RenewableUK, the country's leading renewable energy trade association, has today stated that proposed vital spending on upgrading the National Grid is a once in a generation opportunity to build a 21st century transmission network, which could accommodate the increasing input from geographically diverse low carbon sources.
Commenting on the press statement by industry watchdog Ofgem today, RenewableUK emphasized that the proposed £32 billion for integrating energy technologies such as wind, nuclear and micro-generation will not only strengthen UKs energy independence, but in the long term bring greater savings to consumers, compared to continuing with inefficient and polluting fossil fuels.
The industry has highlighted that the proposed grid improvements will utilise smart grid innovations, which will make supply from low carbon technologies more responsive to customer demand, promising further cost savings. A substantial portion of the £32 billion investment is also earmarked to significantly upgrade the UKs gas transmission network.
Dr Gordon Edge, RenewableUKs Director of Policy, said: Our electricity grid is over a 100 years old and out of date, having grown to accommodate centralised thermal power generation. However, both the geographical spread and the nature of the technologies is changing. We will have a greater input from renewable sources effectively managed by the latest technologies available, such as the smart grid.
We have a once in a generation opportunity to build a fit-for-purpose and efficient transmission network, reflecting the emerging low carbon energy mix, which will serve the UK consumers well into the 21st century. This network will both bring cost savings in the long term, and ensure our energy independence.

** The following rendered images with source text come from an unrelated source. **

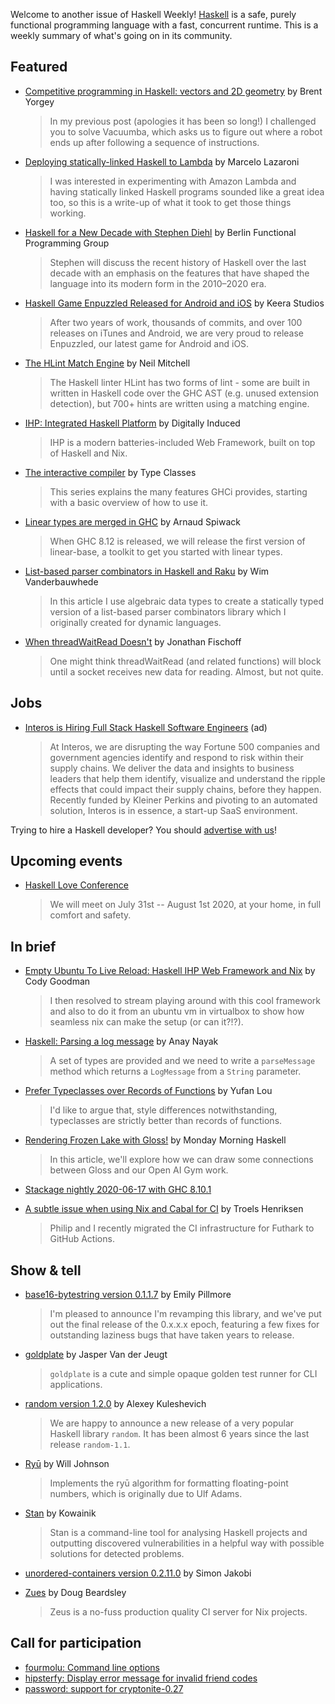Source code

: Welcome to another issue of Haskell Weekly!
[Haskell](https://www.haskell.org) is a safe, purely functional programming language with a fast, concurrent runtime.
This is a weekly summary of what's going on in its community.

## Featured

- [Competitive programming in Haskell: vectors and 2D geometry](https://byorgey.wordpress.com/2020/06/24/competitive-programming-in-haskell-vectors-and-2d-geometry/) by Brent Yorgey
  > In my previous post (apologies it has been so long!) I challenged you to solve Vacuumba, which asks us to figure out where a robot ends up after following a sequence of instructions.

- [Deploying statically-linked Haskell to Lambda](https://lazamar.github.io/deploying-statically-linked-haskell-to-lambda/) by Marcelo Lazaroni
  > I was interested in experimenting with Amazon Lambda and having statically linked Haskell programs sounded like a great idea too, so this is a write-up of what it took to get those things working.

- [Haskell for a New Decade with Stephen Diehl](https://www.youtube.com/watch?v=B9_xAixGlmk) by Berlin Functional Programming Group
  > Stephen will discuss the recent history of Haskell over the last decade with an emphasis on the features that have shaped the language into its modern form in the 2010–2020 era.

- [Haskell Game Enpuzzled Released for Android and iOS](https://keera.co.uk/2020/06/18/enpuzzled-released-for-android-and-ios/) by Keera Studios
  > After two years of work, thousands of commits, and over 100 releases on iTunes and Android, we are very proud to release Enpuzzled, our latest game for Android and iOS.

- [The HLint Match Engine](https://neilmitchell.blogspot.com/2020/06/the-hlint-match-engine.html) by Neil Mitchell
  > The Haskell linter HLint has two forms of lint - some are built in written in Haskell code over the GHC AST (e.g. unused extension detection), but 700+ hints are written using a matching engine.

- [IHP: Integrated Haskell Platform](https://ihp.digitallyinduced.com/) by Digitally Induced
  > IHP is a modern batteries-included Web Framework, built on top of Haskell and Nix.

- [The interactive compiler](https://typeclasses.com/ghci) by Type Classes
  > This series explains the many features GHCi provides, starting with a basic overview of how to use it.

- [Linear types are merged in GHC](https://www.tweag.io/blog/2020-06-19-linear-types-merged/) by Arnaud Spiwack
  > When GHC 8.12 is released, we will release the first version of linear-base, a toolkit to get you started with linear types.

- [List-based parser combinators in Haskell and Raku](https://wimvanderbauwhede.github.io/articles/list-based-parser-combinators/) by Wim Vanderbauwhede
  > In this article I use algebraic data types to create a statically typed version of a list-based parser combinators library which I originally created for dynamic languages.

- [When threadWaitRead Doesn't](https://jfischoff.github.io/blog/when-threadwaitread-doesnt.html) by Jonathan Fischoff
  > One might think threadWaitRead (and related functions) will block until a socket receives new data for reading. Almost, but not quite.

## Jobs

- [Interos is Hiring Full Stack Haskell Software Engineers](https://www.interos.ai/vacancies/#haskell-software-engineer) (ad)
  > At Interos, we are disrupting the way Fortune 500 companies and government agencies identify and respond to risk within their supply chains. We deliver the data and insights to business leaders that help them identify, visualize and understand the ripple effects that could impact their supply chains, before they happen. Recently funded by Kleiner Perkins and pivoting to an automated solution, Interos is in essence, a start-up SaaS environment.

Trying to hire a Haskell developer?
You should [advertise with us](https://haskellweekly.news/advertising.html)!

## Upcoming events

- [Haskell Love Conference](https://haskell.love)
  > We will meet on July 31st -- August 1st 2020, at your home, in full comfort and safety.

## In brief

- [Empty Ubuntu To Live Reload: Haskell IHP Web Framework and Nix](https://codygman.dev/posts/2020-06-24-Haskell-IHP-Web-Framework-and-Nix.html) by Cody Goodman
  > I then resolved to stream playing around with this cool framework and also to do it from an ubuntu vm in virtualbox to show how seamless nix can make the setup (or can it?!?).

- [Haskell: Parsing a log message](https://dev.to/anaynayak/haskell-parsing-a-log-message-1290) by Anay Nayak
  > A set of types are provided and we need to write a `parseMessage` method which returns a `LogMessage` from a `String` parameter.

- [Prefer Typeclasses over Records of Functions](https://dev.to/louy2/prefer-typeclasses-over-records-of-functions-5d36) by Yufan Lou
  > I'd like to argue that, style differences notwithstanding, typeclasses are strictly better than records of functions.

- [Rendering Frozen Lake with Gloss!](https://mmhaskell.com/blog/2020/6/22/rendering-frozen-lake-with-gloss) by Monday Morning Haskell
  > In this article, we'll explore how we can draw some connections between Gloss and our Open AI Gym work.

- [Stackage nightly 2020-06-17 with GHC 8.10.1](https://www.stackage.org/nightly-2020-06-17)

- [A subtle issue when using Nix and Cabal for CI](https://sigkill.dk/blog/2020-06-19-nix-haskell-cabal-ci-problem.html) by Troels Henriksen
  > Philip and I recently migrated the CI infrastructure for Futhark to GitHub Actions.

## Show & tell

- [base16-bytestring version 0.1.1.7](https://np.reddit.com/r/haskell/comments/hcepjt/ann_base16bytestring0117/) by Emily Pillmore
  > I'm pleased to announce I'm revamping this library, and we've put out the final release of the 0.x.x.x epoch, featuring a few fixes for outstanding laziness bugs that have taken years to release.

- [goldplate](https://github.com/fugue/goldplate/tree/0d1c81da565cf8f310090b6bbc1cea6190202570) by Jasper Van der Jeugt
  > `goldplate` is a cute and simple opaque golden test runner for CLI applications.

- [random version 1.2.0](https://np.reddit.com/r/haskell/comments/hefgxa/ann_random120_a_long_overdue_upgrade/) by Alexey Kuleshevich
  > We are happy to announce a new release of a very popular Haskell library `random`. It has been almost 6 years since the last release `random-1.1`.

- [Ryū](https://np.reddit.com/r/haskell/comments/hddu4d/ry%C5%AB_fast_floating_point_formatting/) by Will Johnson
  > Implements the ryū algorithm for formatting floating-point numbers, which is originally due to Ulf Adams.

- [Stan](https://github.com/kowainik/stan/tree/cd5691615b145d189b4d2e259d3a6ef797ab0340) by Kowainik
  > Stan is a command-line tool for analysing Haskell projects and outputting discovered vulnerabilities in a helpful way with possible solutions for detected problems.

- [unordered-containers version 0.2.11.0](https://np.reddit.com/r/haskell/comments/hbm4rf/ann_unorderedcontainers_02110/) by Simon Jakobi

- [Zues](https://github.com/mightybyte/zeus/tree/b60e945e0a1b07faed046cae34db6813e6e40019) by Doug Beardsley
  > Zeus is a no-fuss production quality CI server for Nix projects.

## Call for participation

-   [fourmolu: Command line options](https://github.com/parsonsmatt/fourmolu/issues/12)
-   [hipsterfy: Display error message for invalid friend codes](https://github.com/liftM/hipsterfy/issues/6)
-   [password: support for cryptonite-0.27](https://github.com/cdepillabout/password/issues/23)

Over the next decade around a quarter of UKs out of date coal and nuclear generating capacity is set to be retired. By 2020 the Government sees a contribution of around 30% of all UK electricity from renewables, up from around just under 10% currently.
The energy mix is changing. Currently, we have around 75% of our electricity supplied from fossil fuels. However, beyond 2020 we will be moving towards an 80% decarbonised electricity supply, which can only be good for the country as a whole. Upgrading the grid is key to achieving this, concluded Edge.